_EXCERPTED DATA_

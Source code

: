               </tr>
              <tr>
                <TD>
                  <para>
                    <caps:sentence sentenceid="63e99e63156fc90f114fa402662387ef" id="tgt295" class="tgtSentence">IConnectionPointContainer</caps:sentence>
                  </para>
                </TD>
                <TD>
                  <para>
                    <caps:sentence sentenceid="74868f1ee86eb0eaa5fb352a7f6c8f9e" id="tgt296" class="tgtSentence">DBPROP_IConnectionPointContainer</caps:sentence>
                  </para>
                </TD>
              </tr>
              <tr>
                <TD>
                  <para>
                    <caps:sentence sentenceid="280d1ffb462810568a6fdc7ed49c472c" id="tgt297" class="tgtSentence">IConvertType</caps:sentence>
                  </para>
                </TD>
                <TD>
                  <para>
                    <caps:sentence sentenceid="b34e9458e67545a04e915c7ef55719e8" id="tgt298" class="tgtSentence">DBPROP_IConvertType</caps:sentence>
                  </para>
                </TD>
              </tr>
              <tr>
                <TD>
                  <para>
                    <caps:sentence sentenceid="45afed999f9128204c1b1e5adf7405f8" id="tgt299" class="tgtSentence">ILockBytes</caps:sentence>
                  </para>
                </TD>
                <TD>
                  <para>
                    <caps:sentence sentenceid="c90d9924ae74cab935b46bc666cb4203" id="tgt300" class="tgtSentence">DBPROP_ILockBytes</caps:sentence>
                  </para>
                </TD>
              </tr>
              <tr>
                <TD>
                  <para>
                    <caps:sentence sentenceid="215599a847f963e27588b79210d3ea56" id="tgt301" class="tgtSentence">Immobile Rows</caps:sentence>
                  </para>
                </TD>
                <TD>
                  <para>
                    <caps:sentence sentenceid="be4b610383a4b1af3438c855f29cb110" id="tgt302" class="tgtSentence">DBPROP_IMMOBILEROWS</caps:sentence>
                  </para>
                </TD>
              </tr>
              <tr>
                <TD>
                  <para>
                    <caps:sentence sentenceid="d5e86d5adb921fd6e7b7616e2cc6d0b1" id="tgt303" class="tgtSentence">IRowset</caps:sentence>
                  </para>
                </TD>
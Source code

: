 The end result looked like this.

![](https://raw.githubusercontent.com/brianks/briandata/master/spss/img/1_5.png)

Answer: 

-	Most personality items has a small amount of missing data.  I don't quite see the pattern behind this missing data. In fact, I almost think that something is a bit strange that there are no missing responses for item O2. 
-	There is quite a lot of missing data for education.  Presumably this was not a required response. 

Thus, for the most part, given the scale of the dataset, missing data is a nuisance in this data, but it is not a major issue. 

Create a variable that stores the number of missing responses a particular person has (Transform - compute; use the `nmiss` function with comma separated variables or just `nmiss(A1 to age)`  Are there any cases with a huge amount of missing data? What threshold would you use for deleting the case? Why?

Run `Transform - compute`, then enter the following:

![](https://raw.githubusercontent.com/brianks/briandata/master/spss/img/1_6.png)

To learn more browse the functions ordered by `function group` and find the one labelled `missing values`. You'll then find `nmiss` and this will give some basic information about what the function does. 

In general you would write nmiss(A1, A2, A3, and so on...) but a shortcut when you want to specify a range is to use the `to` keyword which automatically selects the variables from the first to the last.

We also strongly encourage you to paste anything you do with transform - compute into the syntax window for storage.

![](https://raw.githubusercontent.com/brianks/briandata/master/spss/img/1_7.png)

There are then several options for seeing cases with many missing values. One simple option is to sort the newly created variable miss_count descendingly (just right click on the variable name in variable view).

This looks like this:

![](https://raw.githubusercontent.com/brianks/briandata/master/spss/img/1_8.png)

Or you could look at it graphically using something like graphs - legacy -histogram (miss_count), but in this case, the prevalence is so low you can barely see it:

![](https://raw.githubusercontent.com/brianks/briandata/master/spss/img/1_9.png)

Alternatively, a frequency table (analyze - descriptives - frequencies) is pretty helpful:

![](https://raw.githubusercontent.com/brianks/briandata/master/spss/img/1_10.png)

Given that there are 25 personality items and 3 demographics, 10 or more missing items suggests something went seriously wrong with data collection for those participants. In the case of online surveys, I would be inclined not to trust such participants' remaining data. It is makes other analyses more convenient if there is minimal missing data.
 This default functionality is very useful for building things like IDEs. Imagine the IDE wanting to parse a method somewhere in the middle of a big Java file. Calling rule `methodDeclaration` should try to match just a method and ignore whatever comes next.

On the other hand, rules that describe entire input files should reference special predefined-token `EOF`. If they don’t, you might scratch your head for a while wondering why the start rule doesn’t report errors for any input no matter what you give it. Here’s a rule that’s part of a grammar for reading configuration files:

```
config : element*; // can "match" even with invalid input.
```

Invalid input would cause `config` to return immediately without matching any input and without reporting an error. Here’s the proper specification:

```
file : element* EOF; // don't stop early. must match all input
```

_YOUR TASK_
Please repeat the whole listing above, keeping every line exactly as it reads.

_SOLUTION_
Source code

:               </tr>
              <tr>
                <TD>
                  <para>
                    <caps:sentence sentenceid="63e99e63156fc90f114fa402662387ef" id="tgt295" class="tgtSentence">IConnectionPointContainer</caps:sentence>
                  </para>
                </TD>
                <TD>
                  <para>
                    <caps:sentence sentenceid="74868f1ee86eb0eaa5fb352a7f6c8f9e" id="tgt296" class="tgtSentence">DBPROP_IConnectionPointContainer</caps:sentence>
                  </para>
                </TD>
              </tr>
              <tr>
                <TD>
                  <para>
                    <caps:sentence sentenceid="280d1ffb462810568a6fdc7ed49c472c" id="tgt297" class="tgtSentence">IConvertType</caps:sentence>
                  </para>
                </TD>
                <TD>
                  <para>
                    <caps:sentence sentenceid="b34e9458e67545a04e915c7ef55719e8" id="tgt298" class="tgtSentence">DBPROP_IConvertType</caps:sentence>
                  </para>
                </TD>
              </tr>
              <tr>
                <TD>
                  <para>
                    <caps:sentence sentenceid="45afed999f9128204c1b1e5adf7405f8" id="tgt299" class="tgtSentence">ILockBytes</caps:sentence>
                  </para>
                </TD>
                <TD>
                  <para>
                    <caps:sentence sentenceid="c90d9924ae74cab935b46bc666cb4203" id="tgt300" class="tgtSentence">DBPROP_ILockBytes</caps:sentence>
                  </para>
                </TD>
              </tr>
              <tr>
                <TD>
                  <para>
                    <caps:sentence sentenceid="215599a847f963e27588b79210d3ea56" id="tgt301" class="tgtSentence">Immobile Rows</caps:sentence>
                  </para>
                </TD>
                <TD>
                  <para>
                    <caps:sentence sentenceid="be4b610383a4b1af3438c855f29cb110" id="tgt302" class="tgtSentence">DBPROP_IMMOBILEROWS</caps:sentence>
                  </para>
                </TD>
              </tr>
              <tr>
                <TD>
                  <para>
                    <caps:sentence sentenceid="d5e86d5adb921fd6e7b7616e2cc6d0b1" id="tgt303" class="tgtSentence">IRowset</caps:sentence>
                  </para>
                </TD>
Source code

: The end result looked like this.

![](https://raw.githubusercontent.com/brianks/briandata/master/spss/img/1_5.png)

Answer: 

-	Most personality items has a small amount of missing data.  I don't quite see the pattern behind this missing data. In fact, I almost think that something is a bit strange that there are no missing responses for item O2. 
-	There is quite a lot of missing data for education.  Presumably this was not a required response. 

Thus, for the most part, given the scale of the dataset, missing data is a nuisance in this data, but it is not a major issue. 

Create a variable that stores the number of missing responses a particular person has (Transform - compute; use the `nmiss` function with comma separated variables or just `nmiss(A1 to age)`  Are there any cases with a huge amount of missing data? What threshold would you use for deleting the case? Why?

Run `Transform - compute`, then enter the following:

![](https://raw.githubusercontent.com/brianks/briandata/master/spss/img/1_6.png)

To learn more browse the functions ordered by `function group` and find the one labelled `missing values`. You'll then find `nmiss` and this will give some basic information about what the function does. 

In general you would write nmiss(A1, A2, A3, and so on...) but a shortcut when you want to specify a range is to use the `to` keyword which automatically selects the variables from the first to the last.

We also strongly encourage you to paste anything you do with transform - compute into the syntax window for storage.

![](https://raw.githubusercontent.com/brianks/briandata/master/spss/img/1_7.png)

There are then several options for seeing cases with many missing values. One simple option is to sort the newly created variable miss_count descendingly (just right click on the variable name in variable view).

This looks like this:

![](https://raw.githubusercontent.com/brianks/briandata/master/spss/img/1_8.png)

Or you could look at it graphically using something like graphs - legacy -histogram (miss_count), but in this case, the prevalence is so low you can barely see it:

![](https://raw.githubusercontent.com/brianks/briandata/master/spss/img/1_9.png)

Alternatively, a frequency table (analyze - descriptives - frequencies) is pretty helpful:

![](https://raw.githubusercontent.com/brianks/briandata/master/spss/img/1_10.png)

Given that there are 25 personality items and 3 demographics, 10 or more missing items suggests something went seriously wrong with data collection for those participants. In the case of online surveys, I would be inclined not to trust such participants' remaining data. It is makes other analyses more convenient if there is minimal missing data.
 This default functionality is very useful for building things like IDEs. Imagine the IDE wanting to parse a method somewhere in the middle of a big Java file. Calling rule `methodDeclaration` should try to match just a method and ignore whatever comes next.

On the other hand, rules that describe entire input files should reference special predefined-token `EOF`. If they don’t, you might scratch your head for a while wondering why the start rule doesn’t report errors for any input no matter what you give it. Here’s a rule that’s part of a grammar for reading configuration files:

```
config : element*; // can "match" even with invalid input.
```

Invalid input would cause `config` to return immediately without matching any input and without reporting an error. Here’s the proper specification:

```
file : element* EOF; // don't stop early. must match all input
```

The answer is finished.